■ TASK INSTRUCTIONS: Go through the data below and return each line containing the word "along".

====

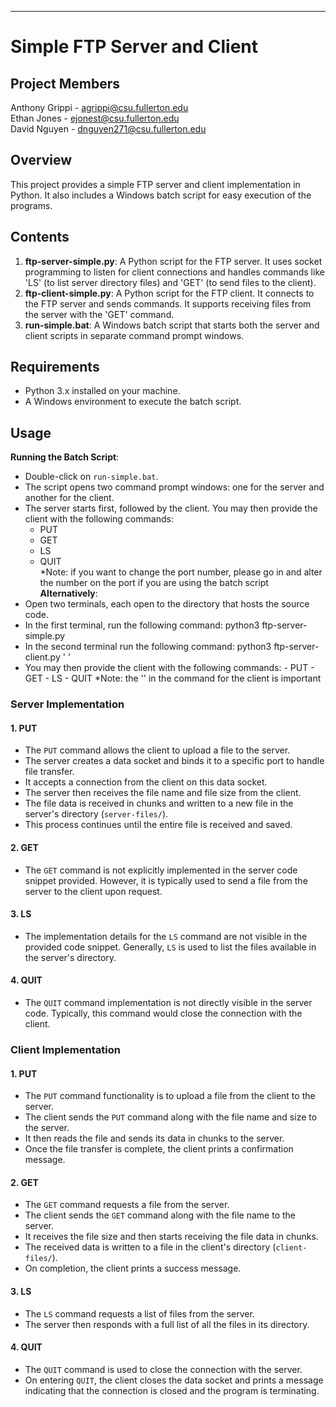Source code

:
---

# Simple FTP Server and Client

## Project Members
Anthony Grippi - agrippi@csu.fullerton.edu  
Ethan Jones - ejonest@csu.fullerton.edu  
David Nguyen - dnguyen271@csu.fullerton.edu

## Overview
This project provides a simple FTP server and client implementation in Python. It also includes a Windows batch script for easy execution of the programs.

## Contents
1. **ftp-server-simple.py**: A Python script for the FTP server. It uses socket programming to listen for client connections and handles commands like 'LS' (to list server directory files) and 'GET' (to send files to the client).
2. **ftp-client-simple.py**: A Python script for the FTP client. It connects to the FTP server and sends commands. It supports receiving files from the server with the 'GET' command.
3. **run-simple.bat**: A Windows batch script that starts both the server and client scripts in separate command prompt windows.

## Requirements
- Python 3.x installed on your machine.
- A Windows environment to execute the batch script.

## Usage
**Running the Batch Script**:
   - Double-click on `run-simple.bat`.
   - The script opens two command prompt windows: one for the server and another for the client.
   - The server starts first, followed by the client. You may then provide the client with the following commands:
      - PUT <filename>
      - GET <filename>
      - LS
      - QUIT  
*Note: if you want to change the port number, please go in and alter the number on the port if you are using the
     batch script
**Alternatively**:
   - Open two terminals, each open to the directory that hosts the source code.
   - In the first terminal, run the following command: python3 ftp-server-simple.py <port number>
   - In the second terminal run the following command: python3 ftp-server-client.py '<IP address> <port number>'
   - You may then provide the client with the following commands:
         - PUT <filename>
         - GET <filename>
         - LS
         - QUIT
*Note: the '' in the command for the client is important 
     
### Server Implementation
#### 1. PUT
- The `PUT` command allows the client to upload a file to the server.
- The server creates a data socket and binds it to a specific port to handle file transfer.
- It accepts a connection from the client on this data socket.
- The server then receives the file name and file size from the client.
- The file data is received in chunks and written to a new file in the server's directory (`server-files/`).
- This process continues until the entire file is received and saved.

#### 2. GET
- The `GET` command is not explicitly implemented in the server code snippet provided. However, it is typically used to send a file from the server to the client upon request.

#### 3. LS
- The implementation details for the `LS` command are not visible in the provided code snippet. Generally, `LS` is used to list the files available in the server's directory.

#### 4. QUIT
- The `QUIT` command implementation is not directly visible in the server code. Typically, this command would close the connection with the client.

### Client Implementation

#### 1. PUT
- The `PUT` command functionality is to upload a file from the client to the server.
- The client sends the `PUT` command along with the file name and size to the server.
- It then reads the file and sends its data in chunks to the server.
- Once the file transfer is complete, the client prints a confirmation message.

#### 2. GET
- The `GET` command requests a file from the server.
- The client sends the `GET` command along with the file name to the server.
- It receives the file size and then starts receiving the file data in chunks.
- The received data is written to a file in the client's directory (`client-files/`).
- On completion, the client prints a success message.

#### 3. LS
- The `LS` command requests a list of files from the server.
- The server then responds with a full list of all the files in its directory.

#### 4. QUIT
- The `QUIT` command is used to close the connection with the server.
- On entering `QUIT`, the client closes the data socket and prints a message indicating that the connection is closed and the program is terminating.
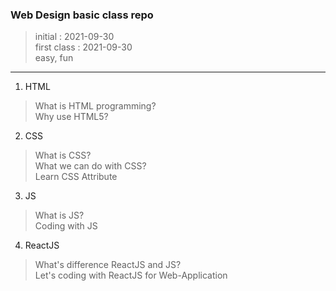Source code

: ### Web Design basic class repo
> initial : 2021-09-30<br>
> first class : 2021-09-30<br>
> easy, fun

---

1. HTML
> What is HTML programming?<br>
> Why use HTML5?

2. CSS
> What is CSS?<br>
> What we can do with CSS?<br>
> Learn CSS Attribute

3. JS
> What is JS?<br>
> Coding with JS

4. ReactJS
> What's difference ReactJS and JS?<br>
> Let's coding with ReactJS for Web-Application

====

■ SOLUTION BELOW:
- The client sends the `PUT` command along with the file name and size to the server.
- The client sends the `GET` command along with the file name to the server.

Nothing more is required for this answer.